À croire qu'il est devenu « in » de se réclamer du
logement social ! Ce quasi-consensus est bien fragile et la
situation pourrait très rapidement se retourner, surtout si les
investissements consentis par le gouvernement québécois s'avèrent être
un échec. Pour l'instant, nous ne pouvons cependant que nous appuyer
sur ce contexte nouveau et pour le moins favorable.
Des efforts qui ont commencé à payer
Les gains réalisés au cours de la dernière année, qu'ils soient
budgétaires ou plus idéologiques, ne sont toutefois pas le fruit du
hasard.
L'aggravation de la crise du logement y a joué un rôle
indéniable, mais il n'y a pas là d'automatisme, comme le prouve la
situation dans le reste du Canada où le mot même de logement social est
honni en dépit de la gravité et de la durée de la crise.
Nous devons également reconnaître que ce sont davantage les
retombées économiques du logement social que ses retombées sociales qui
ont convaincu le gouvernement Landry de l'inclure dans le programme de
relance (AGIR) qu'il a présenté lors du budget Marois.

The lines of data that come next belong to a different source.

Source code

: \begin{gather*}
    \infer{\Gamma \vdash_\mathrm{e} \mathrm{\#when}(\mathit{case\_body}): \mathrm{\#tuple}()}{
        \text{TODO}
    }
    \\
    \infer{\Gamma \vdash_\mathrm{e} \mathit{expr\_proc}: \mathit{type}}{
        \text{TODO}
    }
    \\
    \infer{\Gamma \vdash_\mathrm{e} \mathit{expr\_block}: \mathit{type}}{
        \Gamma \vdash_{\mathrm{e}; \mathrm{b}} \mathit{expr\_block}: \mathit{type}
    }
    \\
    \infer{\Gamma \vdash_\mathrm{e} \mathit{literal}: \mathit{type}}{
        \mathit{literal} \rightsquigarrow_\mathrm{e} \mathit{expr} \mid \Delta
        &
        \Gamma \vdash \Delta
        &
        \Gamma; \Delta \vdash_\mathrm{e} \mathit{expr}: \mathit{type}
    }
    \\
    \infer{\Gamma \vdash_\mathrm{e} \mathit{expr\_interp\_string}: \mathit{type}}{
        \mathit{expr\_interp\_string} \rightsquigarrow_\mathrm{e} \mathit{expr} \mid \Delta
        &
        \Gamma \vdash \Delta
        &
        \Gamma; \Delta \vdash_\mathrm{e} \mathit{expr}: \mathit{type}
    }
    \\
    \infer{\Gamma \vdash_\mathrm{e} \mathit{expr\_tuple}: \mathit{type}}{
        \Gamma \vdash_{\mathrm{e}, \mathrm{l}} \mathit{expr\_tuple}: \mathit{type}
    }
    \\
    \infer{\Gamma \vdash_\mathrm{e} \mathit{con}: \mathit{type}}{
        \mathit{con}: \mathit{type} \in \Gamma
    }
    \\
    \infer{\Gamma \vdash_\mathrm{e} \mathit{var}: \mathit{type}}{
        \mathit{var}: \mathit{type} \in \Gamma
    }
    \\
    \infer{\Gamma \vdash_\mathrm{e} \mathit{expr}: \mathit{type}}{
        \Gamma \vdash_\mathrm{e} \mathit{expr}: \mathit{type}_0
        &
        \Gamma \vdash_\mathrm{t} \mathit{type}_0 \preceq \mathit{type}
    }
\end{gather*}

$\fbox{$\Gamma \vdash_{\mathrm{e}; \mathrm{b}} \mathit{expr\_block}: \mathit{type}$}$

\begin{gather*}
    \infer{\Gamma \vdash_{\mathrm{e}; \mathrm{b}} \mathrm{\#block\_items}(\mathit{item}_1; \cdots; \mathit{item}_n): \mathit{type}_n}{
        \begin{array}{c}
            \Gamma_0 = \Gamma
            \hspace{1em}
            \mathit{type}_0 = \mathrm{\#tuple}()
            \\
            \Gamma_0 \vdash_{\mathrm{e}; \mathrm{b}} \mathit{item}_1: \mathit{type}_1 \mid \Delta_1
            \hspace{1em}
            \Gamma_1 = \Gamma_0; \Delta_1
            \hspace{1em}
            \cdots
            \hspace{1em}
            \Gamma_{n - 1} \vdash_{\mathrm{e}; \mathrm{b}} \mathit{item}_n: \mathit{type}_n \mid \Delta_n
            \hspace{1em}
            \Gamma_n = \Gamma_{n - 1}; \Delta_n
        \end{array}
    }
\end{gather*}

Le gouvernement avait cependant d'autres choix
d'investissements et, s'il a opté pour le logement social, c'est parce
que le terrain avait été préparé depuis des années. La très forte
visibilité obtenue par la crise du logement au cours de ce qu'on
pourrait appeler « l'été du logement » a achevé de le
convaincre.
L'idée d'un grand chantier de logement social, avec toute
l'énergie que le FRAPRU y a consacrée et tous les appuis qu'il a su
recueillir, y compris celui, très actif, de la Marche mondiale des
femmes, a commencé à porter fruit. Ces efforts dont nous ne voyions pas
jusqu'ici beaucoup les effets ont commencé à payer. Il ne s'agit pas de
s'en péter les bretelles, mais de s'en servir pour accroître la
mobilisation et élargir les appuis.
Moins d'occasions de mobilisation
Même si nous ne connaissons pas encore les résultats de la semaine
d'occupations de terrains et de bâtiments sur laquelle nous travaillons
depuis des mois, nous devons en effet reconnaître que la plus grande
visibilité de la lutte pour le logement social est paradoxalement allée
de pair avec un certain ralentissement au niveau de la mobilisation ou
au moins du nombre d'occasions de mobilisation.
Contrairement au rythme soutenu des années antérieures, nos
membres n'auront été invitéEs à se mobiliser largement qu'en deux
occasions seulement, soit lors de la grande manifestation organisée à
la fin novembre à Québec devant la conférence fédérale-provinciale des
ministres de l'Habitation, et durant la semaine d'occupations.
D'autres mobilisations plus restreintes, quoique exigeantes,
ont également été organisées, dont l'édification d'un « village de
mal-logéEs » devant la conférence fédérale-provinciale des
ministres de l'Habitation qui s'est tenue, en août, à London, en
Ontario. De l'aveu même de la délégation du gouvernement québécois, la
présence du FRAPRU à cette conférence et à celle qui a suivi à Québec a
joué un rôle non-négligeable dans l'ouverture finalement démontrée par
Ottawa dans l'application de son programme de logement abordable.
En fait, s'il n'a pas mobilisé aussi fréquemment que par le passé, notre mouvement était là aux moments stratégiques.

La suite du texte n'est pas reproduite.